Il grande musicista, che ha saputo trasformare la disabilità in opportunità, ha ragione. Ma proprio per questo l’Unione europea, coacervo ancora informe di vincoli economici e interessi particolari, va ripensata dal profondo
Il 26 giugno è stato l’unico ospite italiano al Parlamento europeo per una conferenza sulla eredità culturale in Europa. In una intervista al Messaggero, il compositore e direttore d’orchestra si racconta e si rivela ancora una volta un mago delle parole, proprio come fece a Sanremo nel corso di una esibizione che lo fece finalmente conoscere all’Italia intera, perché, come dice lui, “non è solo un concerto, ma la vita che scorre”. “Un musicista nasce per forza europeo. Sin da piccolo frequenta austriaci, francesi, belgi, studia da Wagner a Vivaldi. La cultura musicale definisce l’Europa, come l’architettura definisce gli Stati. Per le sale da concerto americane, la cultura europea siamo noi, senza distinzioni fra italiani o tedeschi”.
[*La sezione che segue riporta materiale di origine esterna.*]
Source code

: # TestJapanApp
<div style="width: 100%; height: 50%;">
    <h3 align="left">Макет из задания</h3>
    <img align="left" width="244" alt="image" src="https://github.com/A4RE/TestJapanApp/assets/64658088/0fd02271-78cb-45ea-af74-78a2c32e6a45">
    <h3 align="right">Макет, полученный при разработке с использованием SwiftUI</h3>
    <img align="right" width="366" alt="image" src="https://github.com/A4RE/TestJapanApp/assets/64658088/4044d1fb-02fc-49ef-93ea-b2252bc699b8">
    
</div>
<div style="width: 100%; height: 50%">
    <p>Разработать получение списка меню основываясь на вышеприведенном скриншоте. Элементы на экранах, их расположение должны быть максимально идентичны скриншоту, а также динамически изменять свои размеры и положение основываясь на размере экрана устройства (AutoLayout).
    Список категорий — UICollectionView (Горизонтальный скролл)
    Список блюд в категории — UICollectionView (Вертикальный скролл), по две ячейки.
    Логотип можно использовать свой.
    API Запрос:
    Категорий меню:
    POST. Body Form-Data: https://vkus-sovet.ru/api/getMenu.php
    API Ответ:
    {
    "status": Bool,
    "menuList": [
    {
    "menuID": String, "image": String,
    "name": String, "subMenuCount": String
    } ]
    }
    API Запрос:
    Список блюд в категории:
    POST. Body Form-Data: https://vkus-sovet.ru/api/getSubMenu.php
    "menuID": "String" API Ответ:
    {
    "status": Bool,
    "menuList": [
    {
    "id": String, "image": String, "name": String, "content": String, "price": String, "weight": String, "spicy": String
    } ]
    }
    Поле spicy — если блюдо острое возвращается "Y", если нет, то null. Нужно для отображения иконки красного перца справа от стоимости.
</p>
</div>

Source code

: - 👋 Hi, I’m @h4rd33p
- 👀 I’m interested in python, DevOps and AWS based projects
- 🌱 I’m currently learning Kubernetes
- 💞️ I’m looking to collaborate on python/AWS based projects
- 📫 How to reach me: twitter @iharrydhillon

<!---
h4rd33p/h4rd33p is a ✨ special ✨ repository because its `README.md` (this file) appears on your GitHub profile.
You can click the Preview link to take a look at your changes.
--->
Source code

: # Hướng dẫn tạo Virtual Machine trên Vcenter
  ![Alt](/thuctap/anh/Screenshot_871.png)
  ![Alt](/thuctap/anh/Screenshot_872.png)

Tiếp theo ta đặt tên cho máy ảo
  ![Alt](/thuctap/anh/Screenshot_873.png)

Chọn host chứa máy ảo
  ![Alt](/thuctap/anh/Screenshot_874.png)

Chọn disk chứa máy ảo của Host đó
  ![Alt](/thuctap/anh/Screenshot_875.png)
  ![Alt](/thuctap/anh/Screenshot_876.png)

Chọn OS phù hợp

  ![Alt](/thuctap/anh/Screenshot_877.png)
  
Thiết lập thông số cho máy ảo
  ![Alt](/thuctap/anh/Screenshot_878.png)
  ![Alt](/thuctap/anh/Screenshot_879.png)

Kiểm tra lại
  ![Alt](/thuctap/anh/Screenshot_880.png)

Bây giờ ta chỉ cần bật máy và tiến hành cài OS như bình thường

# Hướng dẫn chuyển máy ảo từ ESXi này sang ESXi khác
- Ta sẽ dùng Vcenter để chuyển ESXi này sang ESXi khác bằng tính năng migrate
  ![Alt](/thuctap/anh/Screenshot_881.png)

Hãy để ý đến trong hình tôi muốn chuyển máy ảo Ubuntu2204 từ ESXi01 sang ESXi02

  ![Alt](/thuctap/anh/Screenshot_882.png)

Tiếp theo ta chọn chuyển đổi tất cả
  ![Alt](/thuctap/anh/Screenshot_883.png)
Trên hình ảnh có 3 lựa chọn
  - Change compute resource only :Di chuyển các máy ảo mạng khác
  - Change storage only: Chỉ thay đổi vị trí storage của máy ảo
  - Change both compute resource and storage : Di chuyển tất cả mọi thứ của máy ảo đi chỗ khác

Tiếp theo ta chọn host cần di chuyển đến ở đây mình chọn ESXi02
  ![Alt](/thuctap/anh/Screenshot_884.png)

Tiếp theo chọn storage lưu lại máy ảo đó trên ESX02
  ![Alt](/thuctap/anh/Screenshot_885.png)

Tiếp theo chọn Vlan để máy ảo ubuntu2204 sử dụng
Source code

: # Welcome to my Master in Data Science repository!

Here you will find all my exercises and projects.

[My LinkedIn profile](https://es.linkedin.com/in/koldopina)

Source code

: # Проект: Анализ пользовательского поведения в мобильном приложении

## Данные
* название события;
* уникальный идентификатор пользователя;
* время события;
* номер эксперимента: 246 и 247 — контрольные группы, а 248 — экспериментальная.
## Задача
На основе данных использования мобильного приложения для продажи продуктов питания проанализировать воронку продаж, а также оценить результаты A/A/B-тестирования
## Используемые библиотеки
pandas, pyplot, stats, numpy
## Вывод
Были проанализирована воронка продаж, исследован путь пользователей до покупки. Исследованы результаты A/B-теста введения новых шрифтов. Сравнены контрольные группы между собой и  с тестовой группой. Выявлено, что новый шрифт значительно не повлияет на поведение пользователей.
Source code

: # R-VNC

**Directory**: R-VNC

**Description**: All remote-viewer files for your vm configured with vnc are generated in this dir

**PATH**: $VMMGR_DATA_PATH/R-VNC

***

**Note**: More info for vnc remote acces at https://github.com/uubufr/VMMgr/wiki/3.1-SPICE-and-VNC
A Bruxelles Bosso ha incantato ancora una volta parlando delle radici europee della musica. Si è definito “un migrante”. “Non mi piace la retorica né il termine migranti, come fosse una massa indistinta. Siamo tutti esseri migratori, da una condizione a un’altra, in continuo divenire. Le città crescono, le società cambiano. Ho studiato a Vienna, sono dovuto andare in Australia e a Londra per lavorare. Spostarsi è migliorarsi. Se un musicista ha paura delle migrazioni, non è un musicista”. E ancora: “la musica esiste a prescindere da noi, è nell’aria, nell’acqua, nel canto degli uccelli e io ho cercato un linguaggio per ripetere quel benessere”. Viene in mente la risposta folgorante di Riccardo Muti alla domanda: “Maestro, a cosa serve la musica?”. “La musica non serve a niente” disse Muti “perché non è una serva: è parte integrante dell’universo” . “Non è la sofferenza” ha detto Bosso “il sentimento fondamentale nell’arte”. Un principio che emoziona ancora di più se si pensa a quanto Ezio Bosso conosca personalmente la sofferenza.
Speriamo che a Bruxelles qualcuno abbia capito che l’Europa non si può unire soltanto con regolamenti a volte incomprensibili e vincoli economici.